» **Task prompt**
Word for word, transcribe the material below from its first line to the line with "Recommendation server for", both included.

» **Supplied material**
────────────────────────────────────────

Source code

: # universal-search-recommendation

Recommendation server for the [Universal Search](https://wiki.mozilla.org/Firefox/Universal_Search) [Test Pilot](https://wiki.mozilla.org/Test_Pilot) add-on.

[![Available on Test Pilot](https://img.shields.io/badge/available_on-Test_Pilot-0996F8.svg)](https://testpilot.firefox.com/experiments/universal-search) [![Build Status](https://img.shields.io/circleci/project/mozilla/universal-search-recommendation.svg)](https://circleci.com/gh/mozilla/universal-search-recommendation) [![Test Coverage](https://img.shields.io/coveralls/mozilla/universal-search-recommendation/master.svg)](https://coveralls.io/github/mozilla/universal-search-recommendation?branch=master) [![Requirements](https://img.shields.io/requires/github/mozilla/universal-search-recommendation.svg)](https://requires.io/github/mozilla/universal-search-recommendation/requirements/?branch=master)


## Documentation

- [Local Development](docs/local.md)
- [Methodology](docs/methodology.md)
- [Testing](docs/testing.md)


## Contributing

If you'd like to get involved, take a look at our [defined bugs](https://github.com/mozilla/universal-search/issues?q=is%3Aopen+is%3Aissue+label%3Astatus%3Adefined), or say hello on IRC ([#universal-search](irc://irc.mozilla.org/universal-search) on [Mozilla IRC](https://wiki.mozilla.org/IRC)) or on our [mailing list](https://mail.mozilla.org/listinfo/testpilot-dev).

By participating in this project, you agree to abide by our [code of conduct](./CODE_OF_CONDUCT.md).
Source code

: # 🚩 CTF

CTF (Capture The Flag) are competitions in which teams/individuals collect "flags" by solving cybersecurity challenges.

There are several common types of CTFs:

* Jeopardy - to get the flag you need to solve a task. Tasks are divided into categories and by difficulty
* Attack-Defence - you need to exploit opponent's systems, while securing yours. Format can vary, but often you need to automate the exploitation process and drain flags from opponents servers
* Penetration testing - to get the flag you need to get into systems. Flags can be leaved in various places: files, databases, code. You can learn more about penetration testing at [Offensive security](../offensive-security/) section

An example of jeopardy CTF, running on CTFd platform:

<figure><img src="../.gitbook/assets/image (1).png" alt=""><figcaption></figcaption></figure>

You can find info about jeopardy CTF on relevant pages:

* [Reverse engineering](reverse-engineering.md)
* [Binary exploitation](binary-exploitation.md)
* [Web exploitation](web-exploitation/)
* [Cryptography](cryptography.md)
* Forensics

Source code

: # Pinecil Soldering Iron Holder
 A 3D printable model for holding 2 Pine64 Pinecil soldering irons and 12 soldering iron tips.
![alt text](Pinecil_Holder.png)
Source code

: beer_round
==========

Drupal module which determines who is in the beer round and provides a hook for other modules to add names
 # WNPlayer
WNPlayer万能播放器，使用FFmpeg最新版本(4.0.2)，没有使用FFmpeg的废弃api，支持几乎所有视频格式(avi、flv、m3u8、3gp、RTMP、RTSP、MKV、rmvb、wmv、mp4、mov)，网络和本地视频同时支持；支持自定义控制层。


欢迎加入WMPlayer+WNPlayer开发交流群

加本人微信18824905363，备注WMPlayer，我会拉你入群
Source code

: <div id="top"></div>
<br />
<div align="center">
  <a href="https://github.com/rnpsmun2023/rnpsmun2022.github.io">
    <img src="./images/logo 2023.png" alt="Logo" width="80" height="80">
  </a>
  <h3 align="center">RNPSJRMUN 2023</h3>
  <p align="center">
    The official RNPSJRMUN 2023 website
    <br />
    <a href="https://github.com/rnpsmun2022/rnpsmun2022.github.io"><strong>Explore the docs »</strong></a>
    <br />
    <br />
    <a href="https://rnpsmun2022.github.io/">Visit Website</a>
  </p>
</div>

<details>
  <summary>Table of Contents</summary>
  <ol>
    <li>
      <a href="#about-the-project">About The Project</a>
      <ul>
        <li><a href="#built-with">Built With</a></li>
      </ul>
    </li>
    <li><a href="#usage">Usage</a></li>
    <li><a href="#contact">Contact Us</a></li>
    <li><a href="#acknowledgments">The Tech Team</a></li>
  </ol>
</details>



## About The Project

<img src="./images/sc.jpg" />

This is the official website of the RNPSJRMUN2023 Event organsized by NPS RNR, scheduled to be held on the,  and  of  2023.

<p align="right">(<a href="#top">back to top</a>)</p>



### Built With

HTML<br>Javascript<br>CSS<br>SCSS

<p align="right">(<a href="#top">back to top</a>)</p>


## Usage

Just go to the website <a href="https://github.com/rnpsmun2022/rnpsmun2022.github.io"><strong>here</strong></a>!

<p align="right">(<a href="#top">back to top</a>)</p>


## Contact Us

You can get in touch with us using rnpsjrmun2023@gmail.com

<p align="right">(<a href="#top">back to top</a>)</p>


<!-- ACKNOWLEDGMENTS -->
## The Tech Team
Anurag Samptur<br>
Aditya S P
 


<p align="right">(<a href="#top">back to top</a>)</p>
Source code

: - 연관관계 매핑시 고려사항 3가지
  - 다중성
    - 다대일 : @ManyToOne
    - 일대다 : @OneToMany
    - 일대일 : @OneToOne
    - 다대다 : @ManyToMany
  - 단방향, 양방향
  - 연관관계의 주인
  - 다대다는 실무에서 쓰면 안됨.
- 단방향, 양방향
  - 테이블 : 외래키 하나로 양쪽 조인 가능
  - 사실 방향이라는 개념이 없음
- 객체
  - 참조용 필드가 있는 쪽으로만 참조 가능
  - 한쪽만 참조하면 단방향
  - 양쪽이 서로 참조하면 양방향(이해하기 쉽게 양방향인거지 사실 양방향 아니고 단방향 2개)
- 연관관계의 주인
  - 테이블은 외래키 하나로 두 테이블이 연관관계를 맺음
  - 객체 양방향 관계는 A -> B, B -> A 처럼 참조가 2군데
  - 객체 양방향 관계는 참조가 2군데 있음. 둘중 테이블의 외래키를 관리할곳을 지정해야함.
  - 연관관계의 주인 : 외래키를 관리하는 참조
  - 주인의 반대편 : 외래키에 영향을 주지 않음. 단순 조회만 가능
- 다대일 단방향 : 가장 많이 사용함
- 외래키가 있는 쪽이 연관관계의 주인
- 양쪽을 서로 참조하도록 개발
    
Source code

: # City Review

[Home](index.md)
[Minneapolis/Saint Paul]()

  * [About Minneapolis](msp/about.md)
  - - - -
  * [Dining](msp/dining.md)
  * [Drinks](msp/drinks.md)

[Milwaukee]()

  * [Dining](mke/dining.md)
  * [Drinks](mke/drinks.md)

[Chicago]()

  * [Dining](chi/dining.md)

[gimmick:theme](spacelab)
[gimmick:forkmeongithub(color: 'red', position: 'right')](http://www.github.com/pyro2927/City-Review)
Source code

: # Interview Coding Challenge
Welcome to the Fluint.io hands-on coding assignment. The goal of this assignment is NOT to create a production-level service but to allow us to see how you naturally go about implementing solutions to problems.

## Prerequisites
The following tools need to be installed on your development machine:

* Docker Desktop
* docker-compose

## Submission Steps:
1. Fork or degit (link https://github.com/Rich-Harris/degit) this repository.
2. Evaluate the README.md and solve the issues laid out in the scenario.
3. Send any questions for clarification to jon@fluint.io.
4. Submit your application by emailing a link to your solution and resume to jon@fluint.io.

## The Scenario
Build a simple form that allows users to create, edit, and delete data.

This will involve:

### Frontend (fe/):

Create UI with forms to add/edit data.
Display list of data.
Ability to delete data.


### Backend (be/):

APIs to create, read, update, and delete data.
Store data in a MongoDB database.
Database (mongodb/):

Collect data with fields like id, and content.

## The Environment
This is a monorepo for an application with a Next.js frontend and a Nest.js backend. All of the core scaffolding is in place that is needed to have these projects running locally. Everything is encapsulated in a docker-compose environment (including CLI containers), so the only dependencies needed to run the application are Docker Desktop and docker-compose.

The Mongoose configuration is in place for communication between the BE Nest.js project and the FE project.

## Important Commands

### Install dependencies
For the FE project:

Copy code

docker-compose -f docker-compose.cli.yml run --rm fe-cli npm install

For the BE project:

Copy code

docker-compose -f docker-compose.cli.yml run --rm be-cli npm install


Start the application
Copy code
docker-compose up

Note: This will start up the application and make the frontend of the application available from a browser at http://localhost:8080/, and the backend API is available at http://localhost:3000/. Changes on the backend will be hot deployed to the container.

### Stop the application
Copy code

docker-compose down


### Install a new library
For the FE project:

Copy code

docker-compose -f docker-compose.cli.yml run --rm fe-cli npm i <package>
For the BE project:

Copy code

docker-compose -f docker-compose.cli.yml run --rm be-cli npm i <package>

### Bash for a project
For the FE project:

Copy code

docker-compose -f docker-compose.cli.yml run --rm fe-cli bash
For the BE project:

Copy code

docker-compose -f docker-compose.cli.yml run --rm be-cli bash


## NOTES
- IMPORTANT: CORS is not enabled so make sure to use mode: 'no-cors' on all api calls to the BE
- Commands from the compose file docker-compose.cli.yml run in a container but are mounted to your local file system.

────────────────────────────────────────

» **Written solution**
Source code

: # universal-search-recommendation

Recommendation server for the [Universal Search](https://wiki.mozilla.org/Firefox/Universal_Search) [Test Pilot](https://wiki.mozilla.org/Test_Pilot) add-on.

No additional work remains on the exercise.